▶ Exercise: Check every line of the data below for "можно". Copy each one that has it.

▶ Records from a data collection:
- Opening Delimiter -

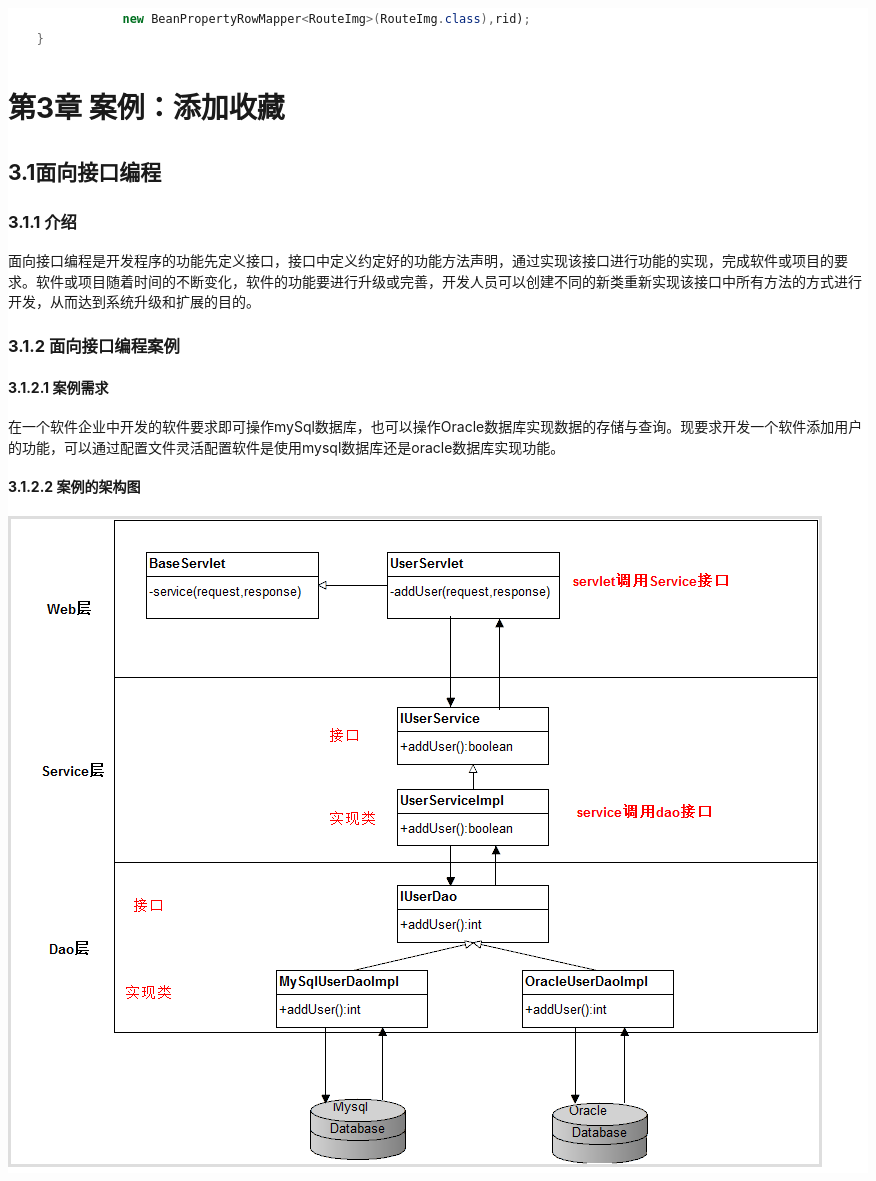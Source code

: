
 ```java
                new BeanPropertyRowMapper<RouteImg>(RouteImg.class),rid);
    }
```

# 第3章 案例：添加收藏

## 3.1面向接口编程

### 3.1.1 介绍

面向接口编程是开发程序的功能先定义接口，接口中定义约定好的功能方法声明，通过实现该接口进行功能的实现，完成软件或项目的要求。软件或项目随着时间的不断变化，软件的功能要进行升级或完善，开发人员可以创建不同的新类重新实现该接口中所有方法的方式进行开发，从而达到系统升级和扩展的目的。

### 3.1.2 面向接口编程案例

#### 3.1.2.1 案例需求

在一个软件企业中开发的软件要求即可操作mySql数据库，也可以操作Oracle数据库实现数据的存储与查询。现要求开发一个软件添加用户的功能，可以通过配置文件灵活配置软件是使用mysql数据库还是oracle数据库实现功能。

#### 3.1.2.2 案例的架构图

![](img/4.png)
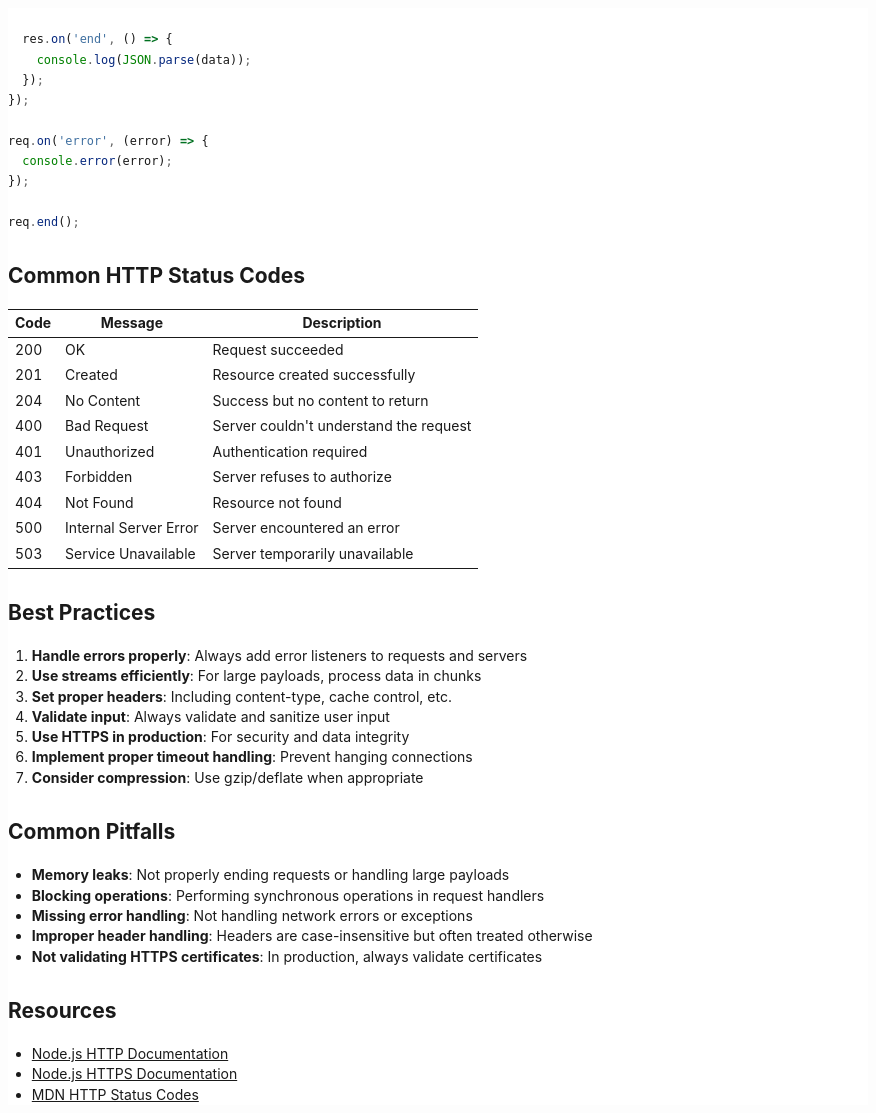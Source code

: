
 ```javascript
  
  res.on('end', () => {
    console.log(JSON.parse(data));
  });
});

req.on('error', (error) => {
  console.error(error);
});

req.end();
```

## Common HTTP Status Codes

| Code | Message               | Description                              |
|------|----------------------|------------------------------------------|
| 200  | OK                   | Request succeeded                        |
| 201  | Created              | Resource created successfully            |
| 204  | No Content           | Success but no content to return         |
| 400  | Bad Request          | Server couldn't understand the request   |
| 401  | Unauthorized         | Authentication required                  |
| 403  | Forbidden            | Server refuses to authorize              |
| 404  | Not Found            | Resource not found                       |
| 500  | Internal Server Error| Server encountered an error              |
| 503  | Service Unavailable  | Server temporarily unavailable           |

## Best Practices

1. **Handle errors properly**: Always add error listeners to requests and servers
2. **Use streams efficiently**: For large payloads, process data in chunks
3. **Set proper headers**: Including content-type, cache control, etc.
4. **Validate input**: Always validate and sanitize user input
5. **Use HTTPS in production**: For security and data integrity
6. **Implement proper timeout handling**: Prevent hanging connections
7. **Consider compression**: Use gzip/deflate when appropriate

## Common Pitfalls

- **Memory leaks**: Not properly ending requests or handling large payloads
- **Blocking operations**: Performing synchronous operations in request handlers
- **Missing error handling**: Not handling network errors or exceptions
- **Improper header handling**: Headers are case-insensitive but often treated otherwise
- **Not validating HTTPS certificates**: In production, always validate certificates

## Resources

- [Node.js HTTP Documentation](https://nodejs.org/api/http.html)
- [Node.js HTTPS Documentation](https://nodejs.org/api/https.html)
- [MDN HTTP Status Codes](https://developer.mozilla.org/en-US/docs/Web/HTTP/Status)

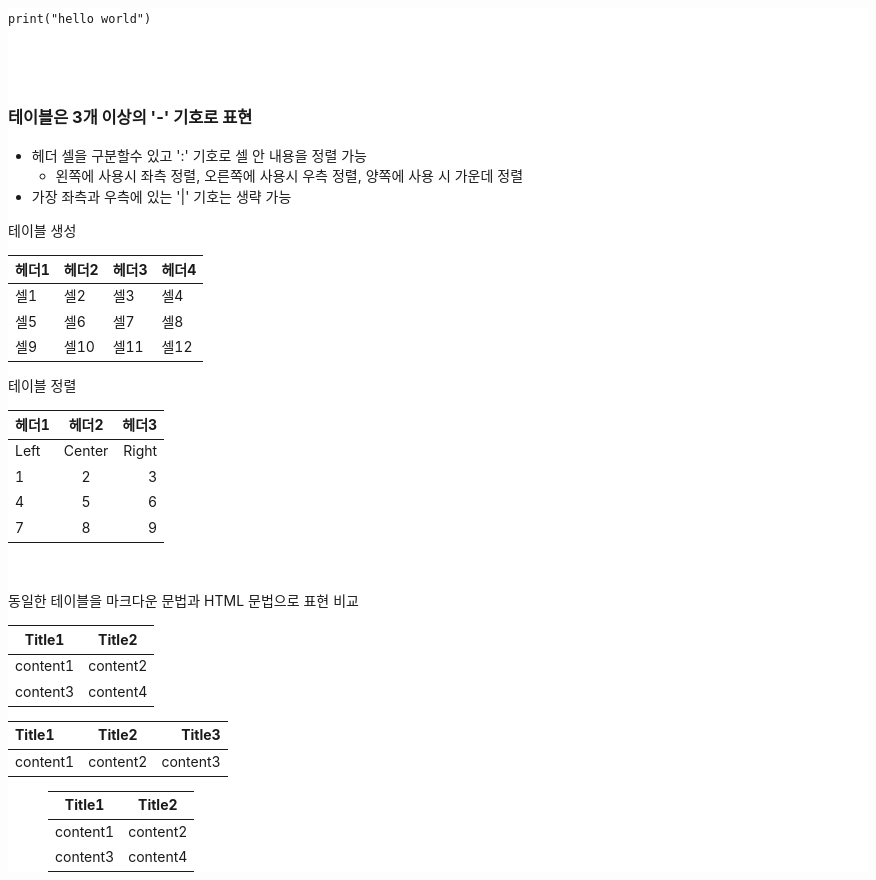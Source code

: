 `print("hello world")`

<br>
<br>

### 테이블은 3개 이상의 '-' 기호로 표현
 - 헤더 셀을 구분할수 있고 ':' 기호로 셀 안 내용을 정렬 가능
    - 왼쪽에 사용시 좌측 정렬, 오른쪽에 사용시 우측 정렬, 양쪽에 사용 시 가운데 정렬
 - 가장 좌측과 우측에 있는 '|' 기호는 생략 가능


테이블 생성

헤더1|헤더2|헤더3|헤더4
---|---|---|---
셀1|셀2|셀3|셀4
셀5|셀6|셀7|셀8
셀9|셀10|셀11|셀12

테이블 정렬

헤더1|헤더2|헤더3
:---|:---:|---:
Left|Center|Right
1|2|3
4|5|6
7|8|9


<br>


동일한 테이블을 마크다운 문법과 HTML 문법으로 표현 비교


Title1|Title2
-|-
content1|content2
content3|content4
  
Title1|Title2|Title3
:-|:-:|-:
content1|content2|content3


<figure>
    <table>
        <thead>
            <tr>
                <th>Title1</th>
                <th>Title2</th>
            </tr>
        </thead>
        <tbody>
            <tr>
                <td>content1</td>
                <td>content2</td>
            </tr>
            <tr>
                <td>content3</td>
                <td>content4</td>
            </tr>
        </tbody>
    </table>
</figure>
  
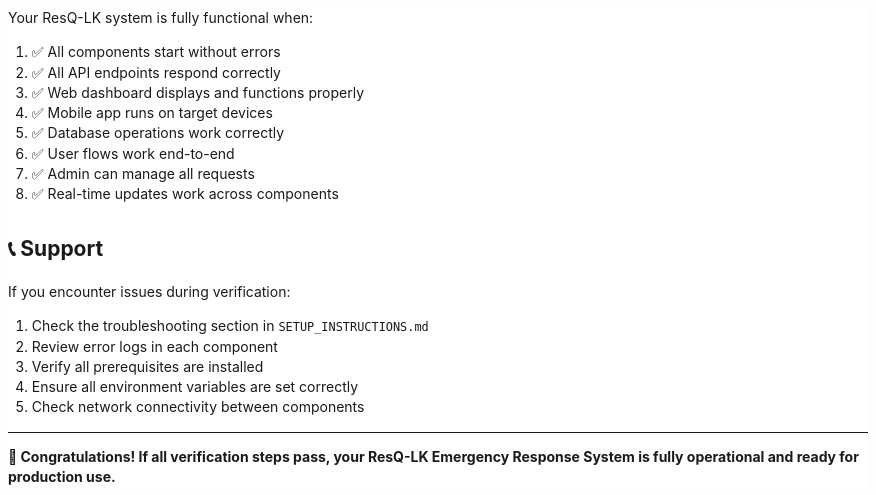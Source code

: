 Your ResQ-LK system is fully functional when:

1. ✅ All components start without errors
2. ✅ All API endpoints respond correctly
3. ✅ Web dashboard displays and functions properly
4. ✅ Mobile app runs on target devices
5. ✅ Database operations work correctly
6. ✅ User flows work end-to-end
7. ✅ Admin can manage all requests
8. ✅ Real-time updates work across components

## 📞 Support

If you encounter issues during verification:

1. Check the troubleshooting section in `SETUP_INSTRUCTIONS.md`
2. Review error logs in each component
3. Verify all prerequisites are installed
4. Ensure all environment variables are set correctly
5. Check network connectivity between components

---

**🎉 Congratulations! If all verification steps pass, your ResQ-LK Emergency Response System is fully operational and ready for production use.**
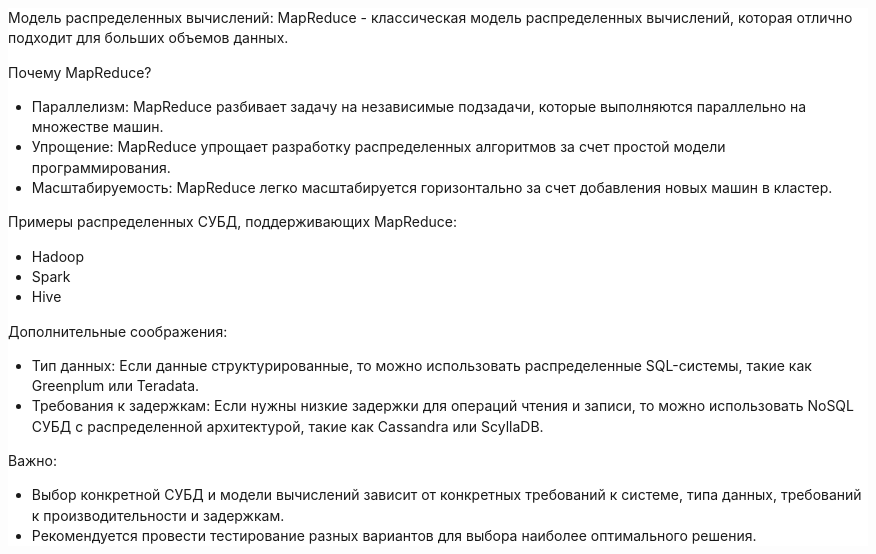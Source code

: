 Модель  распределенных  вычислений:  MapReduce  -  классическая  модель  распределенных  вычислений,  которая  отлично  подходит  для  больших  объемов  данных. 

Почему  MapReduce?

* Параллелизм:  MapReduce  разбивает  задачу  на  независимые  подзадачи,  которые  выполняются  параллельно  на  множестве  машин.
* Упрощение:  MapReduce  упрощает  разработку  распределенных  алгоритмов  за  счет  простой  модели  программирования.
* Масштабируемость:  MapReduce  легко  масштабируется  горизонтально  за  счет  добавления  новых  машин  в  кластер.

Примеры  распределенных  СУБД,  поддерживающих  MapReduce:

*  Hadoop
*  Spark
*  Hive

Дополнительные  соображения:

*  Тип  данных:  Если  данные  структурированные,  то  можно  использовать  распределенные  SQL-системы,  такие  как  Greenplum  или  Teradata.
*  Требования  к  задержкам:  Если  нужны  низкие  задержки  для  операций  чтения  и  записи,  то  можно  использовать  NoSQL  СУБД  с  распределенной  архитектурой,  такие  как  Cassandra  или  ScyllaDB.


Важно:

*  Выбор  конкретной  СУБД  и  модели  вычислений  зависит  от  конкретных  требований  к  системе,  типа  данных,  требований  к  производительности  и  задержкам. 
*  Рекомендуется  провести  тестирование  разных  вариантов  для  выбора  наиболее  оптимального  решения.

- Closing Delimiter -

▶ Solved exercise:
*  Тип  данных:  Если  данные  структурированные,  то  можно  использовать  распределенные  SQL-системы,  такие  как  Greenplum  или  Teradata.
*  Требования  к  задержкам:  Если  нужны  низкие  задержки  для  операций  чтения  и  записи,  то  можно  использовать  NoSQL  СУБД  с  распределенной  архитектурой,  такие  как  Cassandra  или  ScyllaDB.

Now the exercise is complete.